Task to carry out.
A faithful, word-for-word copy of the data below is required, without pictures.
+++ Supplied material +++
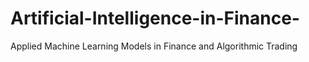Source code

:# Artificial-Intelligence-in-Finance-
Applied Machine Learning Models in Finance and Algorithmic Trading
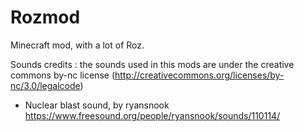 # Rozmod
Minecraft mod, with a lot of Roz.

Sounds credits :
the sounds used in this mods are under the creative commons by-nc license (http://creativecommons.org/licenses/by-nc/3.0/legalcode)
- Nuclear blast sound, by ryansnook https://www.freesound.org/people/ryansnook/sounds/110114/

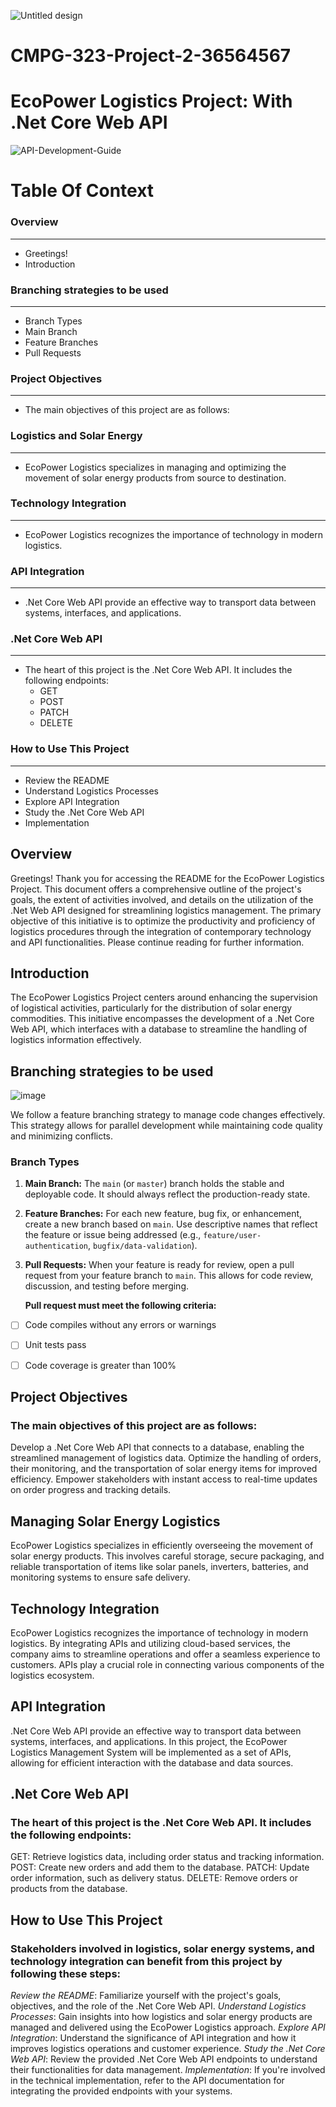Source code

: ![Untitled design](https://github.com/peacetheboy/CMPG-323-Project-2-36564567/assets/90477030/3cee266c-fdcd-4af3-94e0-99e1e8610908)

# CMPG-323-Project-2-36564567
# EcoPower Logistics Project: With .Net Core Web API

![API-Development-Guide](https://github.com/peacetheboy/CMPG-323-Project-2-36564567/assets/90477030/d6da9663-66dd-4bca-8434-42db3f96b4d9)

# Table Of Context

### Overview
********************************************************************************************************************
- Greetings!
- Introduction

### Branching strategies to be used
********************************************************************************************************************
- Branch Types
- Main Branch
- Feature Branches
- Pull Requests

### Project Objectives
********************************************************************************************************************
- The main objectives of this project are as follows:

### Logistics and Solar Energy
********************************************************************************************************************
- EcoPower Logistics specializes in managing and optimizing the movement of solar energy products from source to destination.

### Technology Integration
********************************************************************************************************************
- EcoPower Logistics recognizes the importance of technology in modern logistics.

### API Integration
********************************************************************************************************************
- .Net Core Web API provide an effective way to transport data between systems, interfaces, and applications.

### .Net Core Web API
********************************************************************************************************************
- The heart of this project is the .Net Core Web API. It includes the following endpoints:
  - GET
  - POST
  - PATCH
  - DELETE

### How to Use This Project
********************************************************************************************************************
- Review the README
- Understand Logistics Processes
- Explore API Integration
- Study the .Net Core Web API
- Implementation
 
## Overview
Greetings! Thank you for accessing the README for the EcoPower Logistics Project. This document offers a comprehensive outline of the project's goals, the extent of activities involved, and details on the utilization of the .Net Web API designed for streamlining logistics management. The primary objective of this initiative is to optimize the productivity and proficiency of logistics procedures through the integration of contemporary technology and API functionalities. Please continue reading for further information.

## Introduction
The EcoPower Logistics Project centers around enhancing the supervision of logistical activities, particularly for the distribution of solar energy commodities. This initiative encompasses the development of a .Net Core Web API, which interfaces with a database to streamline the handling of logistics information effectively.

## Branching strategies to be used
![image](https://github.com/peacetheboy/CMPG-323-Project-2-36564567/assets/90477030/4ec1cfbf-2d78-4272-8841-1d2753199ecd)

We follow a feature branching strategy to manage code changes effectively. This strategy allows for parallel development while maintaining code quality and minimizing conflicts.

### Branch Types

1. **Main Branch:** The `main` (or `master`) branch holds the stable and deployable code. It should always reflect the production-ready state.

2. **Feature Branches:** For each new feature, bug fix, or enhancement, create a new branch based on `main`. Use descriptive names that reflect the feature or issue being addressed (e.g., `feature/user-authentication`, `bugfix/data-validation`).

3. **Pull Requests:** When your feature is ready for review, open a pull request from your feature branch to `main`. This allows for code review, discussion, and testing before merging.

   **Pull request must meet the following criteria:**
- [ ] Code compiles without any errors or warnings
- [ ] Unit tests pass
- [ ] Code coverage is greater than 100%


## Project Objectives
### The main objectives of this project are as follows:

Develop a .Net Core Web API that connects to a database, enabling the streamlined management of logistics data.
Optimize the handling of orders, their monitoring, and the transportation of solar energy items for improved efficiency.
Empower stakeholders with instant access to real-time updates on order progress and tracking details.

## Managing Solar Energy Logistics
EcoPower Logistics specializes in efficiently overseeing the movement of solar energy products. This involves careful storage, secure packaging, and reliable transportation of items like solar panels, inverters, batteries, and monitoring systems to ensure safe delivery.

## Technology Integration
EcoPower Logistics recognizes the importance of technology in modern logistics. By integrating APIs and utilizing cloud-based services, the company aims to streamline operations and offer a seamless experience to customers. APIs play a crucial role in connecting various components of the logistics ecosystem.

## API Integration
.Net Core Web API provide an effective way to transport data between systems, interfaces, and applications. In this project, the EcoPower Logistics Management System will be implemented as a set of APIs, allowing for efficient interaction with the database and data sources.

## .Net Core Web API
### The heart of this project is the .Net Core Web API. It includes the following endpoints:

GET: Retrieve logistics data, including order status and tracking information.
POST: Create new orders and add them to the database.
PATCH: Update order information, such as delivery status.
DELETE: Remove orders or products from the database.

## How to Use This Project
### Stakeholders involved in logistics, solar energy systems, and technology integration can benefit from this project by following these steps:

*Review the README*: Familiarize yourself with the project's goals, objectives, and the role of the .Net Core Web API.
*Understand Logistics Processes*: Gain insights into how logistics and solar energy products are managed and delivered using the EcoPower Logistics approach.
*Explore API Integration*: Understand the significance of API integration and how it improves logistics operations and customer experience.
*Study the .Net Core Web API*: Review the provided .Net Core Web API endpoints to understand their functionalities for data management.
*Implementation*: If you're involved in the technical implementation, refer to the API documentation for integrating the provided endpoints with your systems.
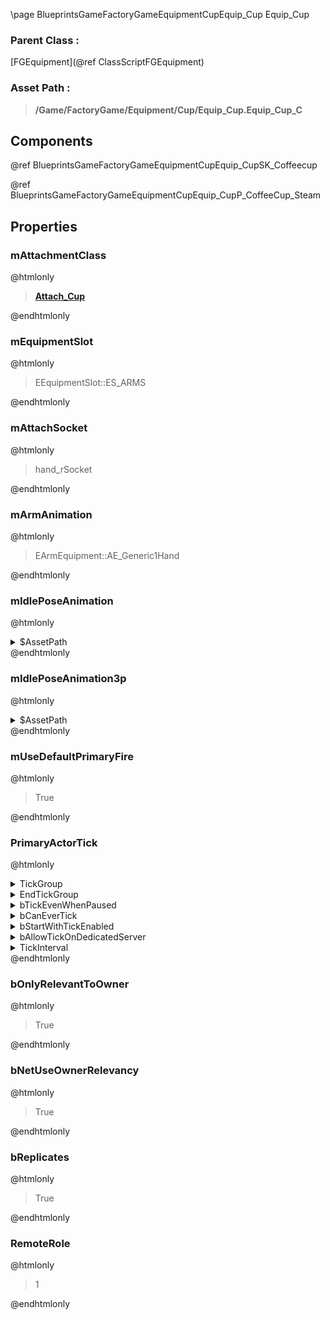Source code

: \page BlueprintsGameFactoryGameEquipmentCupEquip_Cup Equip_Cup
### Parent Class :
[FGEquipment](@ref ClassScriptFGEquipment)
### Asset Path :
<b><blockquote>/Game/FactoryGame/Equipment/Cup/Equip_Cup.Equip_Cup_C</blockquote></b>
## Components

@ref BlueprintsGameFactoryGameEquipmentCupEquip_CupSK_Coffeecup

@ref BlueprintsGameFactoryGameEquipmentCupEquip_CupP_CoffeeCup_Steam

## Properties

### mAttachmentClass
@htmlonly
<b><a href="_blueprints_game_factory_game_equipment_cup_attach__cup.html"><blockquote>Attach_Cup</blockquote></a></b>
@endhtmlonly

### mEquipmentSlot
@htmlonly
<blockquote>EEquipmentSlot::ES_ARMS</blockquote>
@endhtmlonly

### mAttachSocket
@htmlonly
<blockquote>hand_rSocket</blockquote>
@endhtmlonly

### mArmAnimation
@htmlonly
<blockquote>EArmEquipment::AE_Generic1Hand</blockquote>
@endhtmlonly

### mIdlePoseAnimation
@htmlonly
<details>
 <summary>$AssetPath</summary>
<b><a href="_blueprints_game_factory_game_character_player_animation_first_person_cup_idle_01.html"><blockquote>CupIdle_01</blockquote></a></b>
</details>
@endhtmlonly

### mIdlePoseAnimation3p
@htmlonly
<details>
 <summary>$AssetPath</summary>
<b><a href="_blueprints_game_factory_game_character_player_animation_third_person_cup_idle_01.html"><blockquote>CupIdle_01</blockquote></a></b>
</details>
@endhtmlonly

### mUseDefaultPrimaryFire
@htmlonly
<blockquote>True</blockquote>
@endhtmlonly

### PrimaryActorTick
@htmlonly
<details>
 <summary>TickGroup</summary>
<blockquote>0</blockquote>
</details>
<details>
 <summary>EndTickGroup</summary>
<blockquote>0</blockquote>
</details>
<details>
 <summary>bTickEvenWhenPaused</summary>
<blockquote>False</blockquote>
</details>
<details>
 <summary>bCanEverTick</summary>
<blockquote>True</blockquote>
</details>
<details>
 <summary>bStartWithTickEnabled</summary>
<blockquote>False</blockquote>
</details>
<details>
 <summary>bAllowTickOnDedicatedServer</summary>
<blockquote>True</blockquote>
</details>
<details>
 <summary>TickInterval</summary>
<blockquote>0</blockquote>
</details>
@endhtmlonly

### bOnlyRelevantToOwner
@htmlonly
<blockquote>True</blockquote>
@endhtmlonly

### bNetUseOwnerRelevancy
@htmlonly
<blockquote>True</blockquote>
@endhtmlonly

### bReplicates
@htmlonly
<blockquote>True</blockquote>
@endhtmlonly

### RemoteRole
@htmlonly
<blockquote>1</blockquote>
@endhtmlonly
+++
Response.
Source code

:# Artificial-Intelligence-in-Finance-
Applied Machine Learning Models in Finance and Algorithmic Trading
 # Rozmod
Minecraft mod, with a lot of Roz.

Sounds credits :
the sounds used in this mods are under the creative commons by-nc license (http://creativecommons.org/licenses/by-nc/3.0/legalcode)
- Nuclear blast sound, by ryansnook https://www.freesound.org/people/ryansnook/sounds/110114/

Source code

: ![Untitled design](https://github.com/peacetheboy/CMPG-323-Project-2-36564567/assets/90477030/3cee266c-fdcd-4af3-94e0-99e1e8610908)

# CMPG-323-Project-2-36564567
# EcoPower Logistics Project: With .Net Core Web API

![API-Development-Guide](https://github.com/peacetheboy/CMPG-323-Project-2-36564567/assets/90477030/d6da9663-66dd-4bca-8434-42db3f96b4d9)

# Table Of Context

### Overview
********************************************************************************************************************
- Greetings!
- Introduction

### Branching strategies to be used
********************************************************************************************************************
- Branch Types
- Main Branch
- Feature Branches
- Pull Requests

### Project Objectives
********************************************************************************************************************
- The main objectives of this project are as follows:

### Logistics and Solar Energy
********************************************************************************************************************
- EcoPower Logistics specializes in managing and optimizing the movement of solar energy products from source to destination.

### Technology Integration
********************************************************************************************************************
- EcoPower Logistics recognizes the importance of technology in modern logistics.

### API Integration
********************************************************************************************************************
- .Net Core Web API provide an effective way to transport data between systems, interfaces, and applications.

### .Net Core Web API
********************************************************************************************************************
- The heart of this project is the .Net Core Web API. It includes the following endpoints:
  - GET
  - POST
  - PATCH
  - DELETE

### How to Use This Project
********************************************************************************************************************
- Review the README
- Understand Logistics Processes
- Explore API Integration
- Study the .Net Core Web API
- Implementation
 
## Overview
Greetings! Thank you for accessing the README for the EcoPower Logistics Project. This document offers a comprehensive outline of the project's goals, the extent of activities involved, and details on the utilization of the .Net Web API designed for streamlining logistics management. The primary objective of this initiative is to optimize the productivity and proficiency of logistics procedures through the integration of contemporary technology and API functionalities. Please continue reading for further information.

## Introduction
The EcoPower Logistics Project centers around enhancing the supervision of logistical activities, particularly for the distribution of solar energy commodities. This initiative encompasses the development of a .Net Core Web API, which interfaces with a database to streamline the handling of logistics information effectively.

## Branching strategies to be used
![image](https://github.com/peacetheboy/CMPG-323-Project-2-36564567/assets/90477030/4ec1cfbf-2d78-4272-8841-1d2753199ecd)

We follow a feature branching strategy to manage code changes effectively. This strategy allows for parallel development while maintaining code quality and minimizing conflicts.

### Branch Types

1. **Main Branch:** The `main` (or `master`) branch holds the stable and deployable code. It should always reflect the production-ready state.

2. **Feature Branches:** For each new feature, bug fix, or enhancement, create a new branch based on `main`. Use descriptive names that reflect the feature or issue being addressed (e.g., `feature/user-authentication`, `bugfix/data-validation`).

3. **Pull Requests:** When your feature is ready for review, open a pull request from your feature branch to `main`. This allows for code review, discussion, and testing before merging.

   **Pull request must meet the following criteria:**
- [ ] Code compiles without any errors or warnings
- [ ] Unit tests pass
- [ ] Code coverage is greater than 100%


## Project Objectives
### The main objectives of this project are as follows:

Develop a .Net Core Web API that connects to a database, enabling the streamlined management of logistics data.
Optimize the handling of orders, their monitoring, and the transportation of solar energy items for improved efficiency.
Empower stakeholders with instant access to real-time updates on order progress and tracking details.

## Managing Solar Energy Logistics
EcoPower Logistics specializes in efficiently overseeing the movement of solar energy products. This involves careful storage, secure packaging, and reliable transportation of items like solar panels, inverters, batteries, and monitoring systems to ensure safe delivery.

## Technology Integration
EcoPower Logistics recognizes the importance of technology in modern logistics. By integrating APIs and utilizing cloud-based services, the company aims to streamline operations and offer a seamless experience to customers. APIs play a crucial role in connecting various components of the logistics ecosystem.

## API Integration
.Net Core Web API provide an effective way to transport data between systems, interfaces, and applications. In this project, the EcoPower Logistics Management System will be implemented as a set of APIs, allowing for efficient interaction with the database and data sources.

## .Net Core Web API
### The heart of this project is the .Net Core Web API. It includes the following endpoints:

GET: Retrieve logistics data, including order status and tracking information.
POST: Create new orders and add them to the database.
PATCH: Update order information, such as delivery status.
DELETE: Remove orders or products from the database.

## How to Use This Project
### Stakeholders involved in logistics, solar energy systems, and technology integration can benefit from this project by following these steps:

*Review the README*: Familiarize yourself with the project's goals, objectives, and the role of the .Net Core Web API.
*Understand Logistics Processes*: Gain insights into how logistics and solar energy products are managed and delivered using the EcoPower Logistics approach.
*Explore API Integration*: Understand the significance of API integration and how it improves logistics operations and customer experience.
*Study the .Net Core Web API*: Review the provided .Net Core Web API endpoints to understand their functionalities for data management.
*Implementation*: If you're involved in the technical implementation, refer to the API documentation for integrating the provided endpoints with your systems.
Source code

: \page BlueprintsGameFactoryGameEquipmentCupEquip_Cup Equip_Cup
### Parent Class :
[FGEquipment](@ref ClassScriptFGEquipment)
### Asset Path :
<b><blockquote>/Game/FactoryGame/Equipment/Cup/Equip_Cup.Equip_Cup_C</blockquote></b>
## Components

@ref BlueprintsGameFactoryGameEquipmentCupEquip_CupSK_Coffeecup

@ref BlueprintsGameFactoryGameEquipmentCupEquip_CupP_CoffeeCup_Steam

## Properties

### mAttachmentClass
@htmlonly
<b><a href="_blueprints_game_factory_game_equipment_cup_attach__cup.html"><blockquote>Attach_Cup</blockquote></a></b>
@endhtmlonly

### mEquipmentSlot
@htmlonly
<blockquote>EEquipmentSlot::ES_ARMS</blockquote>
@endhtmlonly

### mAttachSocket
@htmlonly
<blockquote>hand_rSocket</blockquote>
@endhtmlonly

### mArmAnimation
@htmlonly
<blockquote>EArmEquipment::AE_Generic1Hand</blockquote>
@endhtmlonly

### mIdlePoseAnimation
@htmlonly
<details>
 <summary>$AssetPath</summary>
<b><a href="_blueprints_game_factory_game_character_player_animation_first_person_cup_idle_01.html"><blockquote>CupIdle_01</blockquote></a></b>
</details>
@endhtmlonly

### mIdlePoseAnimation3p
@htmlonly
<details>
 <summary>$AssetPath</summary>
<b><a href="_blueprints_game_factory_game_character_player_animation_third_person_cup_idle_01.html"><blockquote>CupIdle_01</blockquote></a></b>
</details>
@endhtmlonly

### mUseDefaultPrimaryFire
@htmlonly
<blockquote>True</blockquote>
@endhtmlonly

### PrimaryActorTick
@htmlonly
<details>
 <summary>TickGroup</summary>
<blockquote>0</blockquote>
</details>
<details>
 <summary>EndTickGroup</summary>
<blockquote>0</blockquote>
</details>
<details>
 <summary>bTickEvenWhenPaused</summary>
<blockquote>False</blockquote>
</details>
<details>
 <summary>bCanEverTick</summary>
<blockquote>True</blockquote>
</details>
<details>
 <summary>bStartWithTickEnabled</summary>
<blockquote>False</blockquote>
</details>
<details>
 <summary>bAllowTickOnDedicatedServer</summary>
<blockquote>True</blockquote>
</details>
<details>
 <summary>TickInterval</summary>
<blockquote>0</blockquote>
</details>
@endhtmlonly

### bOnlyRelevantToOwner
@htmlonly
<blockquote>True</blockquote>
@endhtmlonly

### bNetUseOwnerRelevancy
@htmlonly
<blockquote>True</blockquote>
@endhtmlonly

### bReplicates
@htmlonly
<blockquote>True</blockquote>
@endhtmlonly

### RemoteRole
@htmlonly
<blockquote>1</blockquote>
@endhtmlonly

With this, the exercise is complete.